I feel like I'm in suspension, like I'm swimming in water and I can see the worry and panic floating above me but they haven't reached me yet. The answer to my prayers thus far has been a calming mantra in my head: "Don't worry until it is yours to worry about."

I have hope. Not in the sense of miraculous healings or things getting better. I just know that now would be a lousy time to stop trusting God. I don't know what His plan is but I know He has one and He'll give me the strength I need to get through whatever He has coming. I wish I had stronger, more unique words to say, some spectacular new lesson I've learned, but I don't. It's the same faith and trust that carried me through everything else that will carry me through this too. Vaclav Havel: "Hope is not that conviction that something will turn out well but the certainty that something makes sense, regardless of how it turns out."

Wednesday, April 6, 2011

Good reasons not to go to class: Modelling Edition

At some point, someone said something about how you won't remember all the moments in your life. This totally works as an excuse to skive off class to go do a last minute photoshoot for the mother of a guy you barely know.

As I was helping her carry her equipment outside to where we were shooting by the trees, all I could think was "Why did I think I could do this? I have one face and it is smiley-Jayme!" Julie worked her magic in such a sweet, matronly way that eventually I was making angry-amused-face with the worst of them.

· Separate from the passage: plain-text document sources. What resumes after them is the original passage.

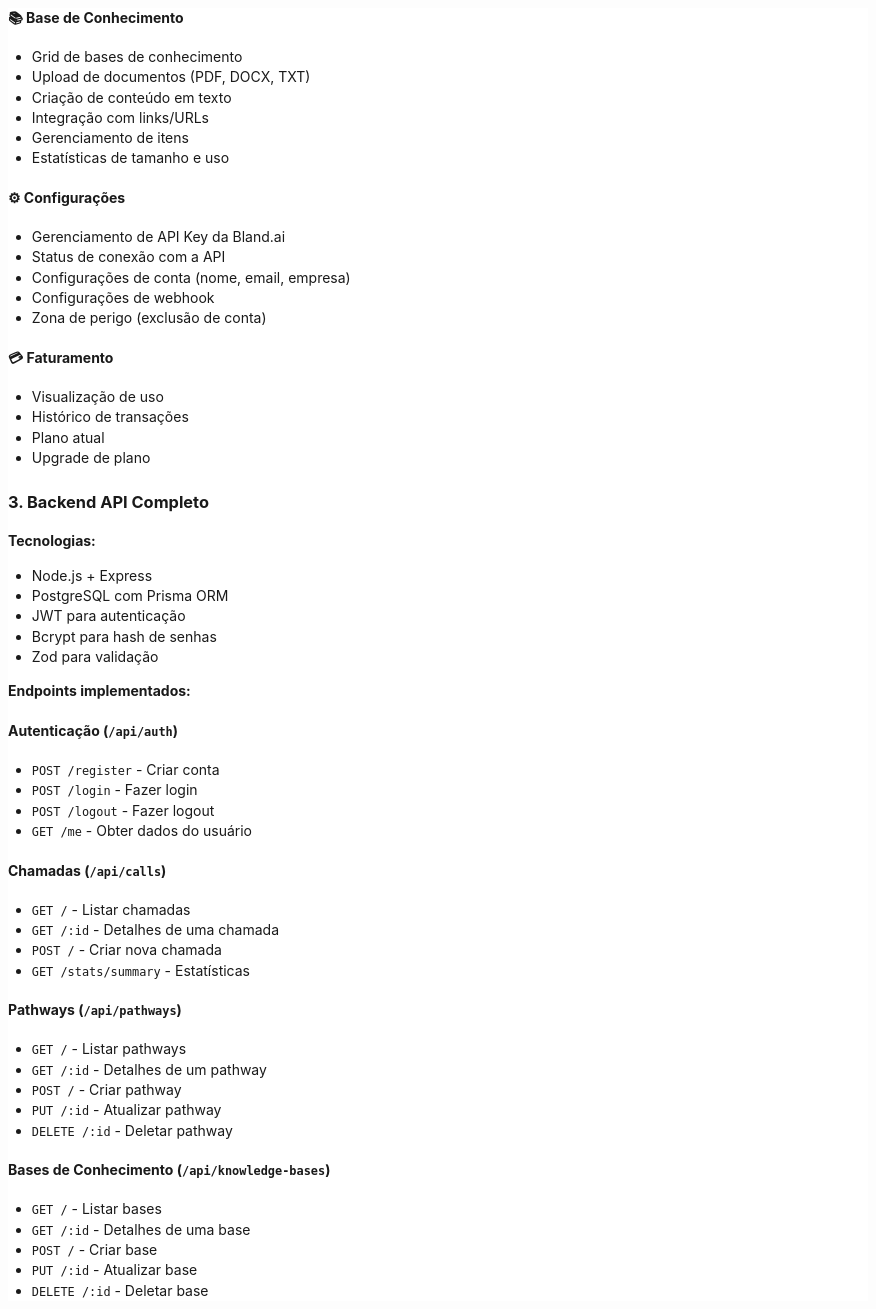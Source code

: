 #### 📚 Base de Conhecimento
- Grid de bases de conhecimento
- Upload de documentos (PDF, DOCX, TXT)
- Criação de conteúdo em texto
- Integração com links/URLs
- Gerenciamento de itens
- Estatísticas de tamanho e uso

#### ⚙️ Configurações
- Gerenciamento de API Key da Bland.ai
- Status de conexão com a API
- Configurações de conta (nome, email, empresa)
- Configurações de webhook
- Zona de perigo (exclusão de conta)

#### 💳 Faturamento
- Visualização de uso
- Histórico de transações
- Plano atual
- Upgrade de plano

### 3. Backend API Completo

**Tecnologias:**
- Node.js + Express
- PostgreSQL com Prisma ORM
- JWT para autenticação
- Bcrypt para hash de senhas
- Zod para validação

**Endpoints implementados:**

#### Autenticação (`/api/auth`)
- `POST /register` - Criar conta
- `POST /login` - Fazer login
- `POST /logout` - Fazer logout
- `GET /me` - Obter dados do usuário

#### Chamadas (`/api/calls`)
- `GET /` - Listar chamadas
- `GET /:id` - Detalhes de uma chamada
- `POST /` - Criar nova chamada
- `GET /stats/summary` - Estatísticas

#### Pathways (`/api/pathways`)
- `GET /` - Listar pathways
- `GET /:id` - Detalhes de um pathway
- `POST /` - Criar pathway
- `PUT /:id` - Atualizar pathway
- `DELETE /:id` - Deletar pathway

#### Bases de Conhecimento (`/api/knowledge-bases`)
- `GET /` - Listar bases
- `GET /:id` - Detalhes de uma base
- `POST /` - Criar base
- `PUT /:id` - Atualizar base
- `DELETE /:id` - Deletar base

Pictures to follow! (Hopefully) Pictures below! All of these are property of Julie Pierce. I'm just in them. :)






Tuesday, April 5, 2011

What Teachers Make

Out of respect for the school and people involved, I've been keeping blog-fully silent about the events that unfolded in the past month during my practicum. However, I don't feel that I am crossing any lines when I say that I adored all of my 6th graders and I really enjoyed the opportunity I had to work with them. We had a terrific time together, exploring microscopes and fungi and finding creative uses for my empty food boxes. I'm sorry you got your hopes up about the pop tarts every. single. time.

The past month and a half was a blur of three things: drama, work, and ever increasing amounts of caffeine. But I walked out of it with the one thing I have been working towards for the past three years: an internship. In the fall, I will have my very own gaggle of fifth graders in my very own classroom at Wasatch Elementary.

We interviewed Wednesday morning and were told to wait by our phones from 3-5 that afternoon for the call that would tell us who, if anyone, offered us a position. Those few hours in between were some of the most stretched out minutes of my life. Concentrating on a 1980's Disney thriller is not easy when all you can think of is how your phone might be ringing, glowing silently in your purse in the storage room while you are stuck trying to figure out whether the villain is an alien or a demon. Miss. HM, a fellow student teacher and intern hopeful, was called out during the movie and came back glowing about her new position as a first or second grade teacher. My call came when I was hugging all my students goodbye (I let it go to voice-mail. Priorities).

When I called Neff back and she told me my placement, I cried in relief. I spent the next two days being more relieved than excited, which then turned to nerves, and finally settled into bubbly excitement.